=== DATA IN THIS EXERCISE ===
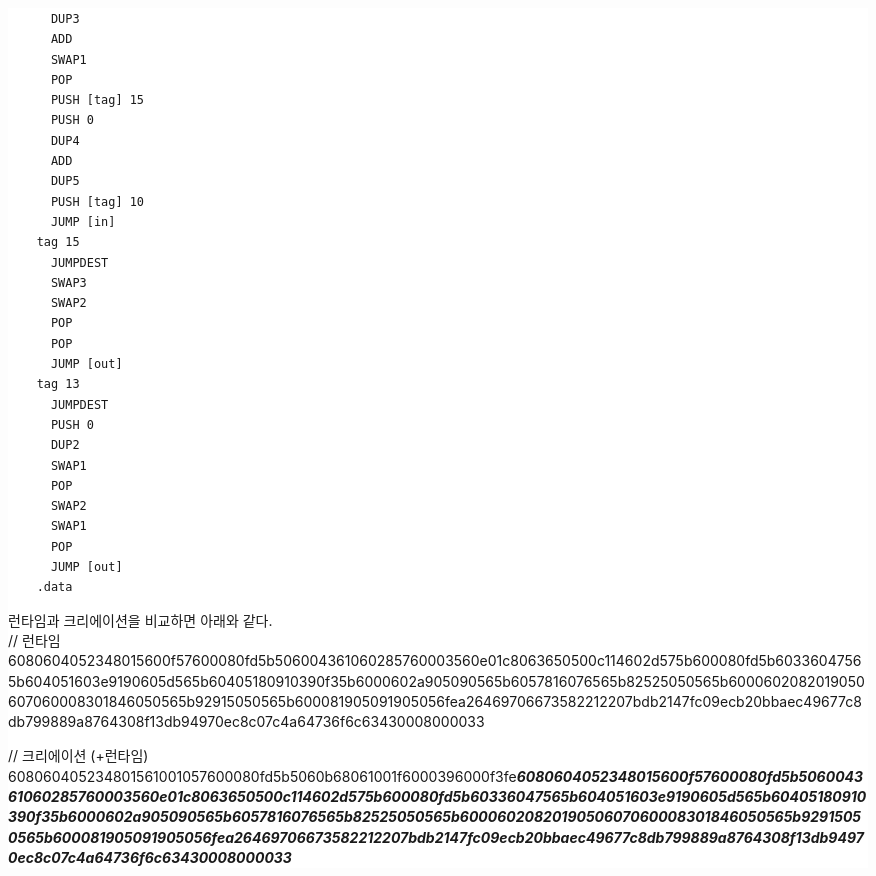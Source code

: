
 ```
      DUP3
      ADD
      SWAP1
      POP
      PUSH [tag] 15
      PUSH 0
      DUP4
      ADD
      DUP5
      PUSH [tag] 10
      JUMP [in]
    tag 15
      JUMPDEST
      SWAP3
      SWAP2
      POP
      POP
      JUMP [out]
    tag 13
      JUMPDEST
      PUSH 0
      DUP2
      SWAP1
      POP
      SWAP2
      SWAP1
      POP
      JUMP [out]
    .data
```
런타임과 크리에이션을 비교하면 아래와 같다.
<br>
// 런타임
6080604052348015600f57600080fd5b506004361060285760003560e01c8063650500c114602d575b600080fd5b60336047565b604051603e9190605d565b60405180910390f35b6000602a905090565b6057816076565b82525050565b6000602082019050607060008301846050565b92915050565b600081905091905056fea26469706673582212207bdb2147fc09ecb20bbaec49677c8db799889a8764308f13db94970ec8c07c4a64736f6c63430008000033

// 크리에이션 (+런타임)
608060405234801561001057600080fd5b5060b68061001f6000396000f3fe***6080604052348015600f57600080fd5b506004361060285760003560e01c8063650500c114602d575b600080fd5b60336047565b604051603e9190605d565b60405180910390f35b6000602a905090565b6057816076565b82525050565b6000602082019050607060008301846050565b92915050565b600081905091905056fea26469706673582212207bdb2147fc09ecb20bbaec49677c8db799889a8764308f13db94970ec8c07c4a64736f6c63430008000033***
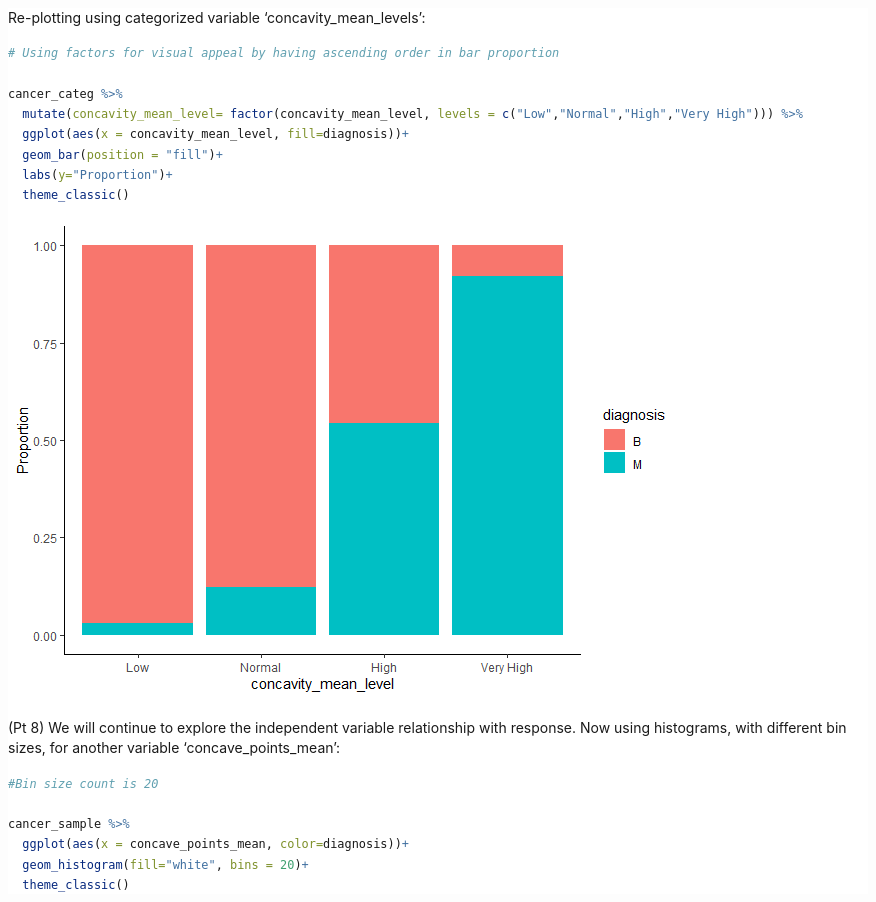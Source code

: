 Re-plotting using categorized variable ‘concavity\_mean\_levels’:

``` r
# Using factors for visual appeal by having ascending order in bar proportion

cancer_categ %>%
  mutate(concavity_mean_level= factor(concavity_mean_level, levels = c("Low","Normal","High","Very High"))) %>%
  ggplot(aes(x = concavity_mean_level, fill=diagnosis))+
  geom_bar(position = "fill")+
  labs(y="Proportion")+
  theme_classic()
```

![](MDA2_files/figure-gfm/unnamed-chunk-9-1.png)

(Pt 8) We will continue to explore the independent variable relationship
with response. Now using histograms, with different bin sizes, for
another variable ‘concave\_points\_mean’:

``` r
#Bin size count is 20

cancer_sample %>%
  ggplot(aes(x = concave_points_mean, color=diagnosis))+
  geom_histogram(fill="white", bins = 20)+
  theme_classic()
```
===
▸ **EXERCISE DIRECTIONS**: Report the count, and only the count, of lines in the records above that contain "variable".

▸ **RESULT OF THE EXERCISE**: 3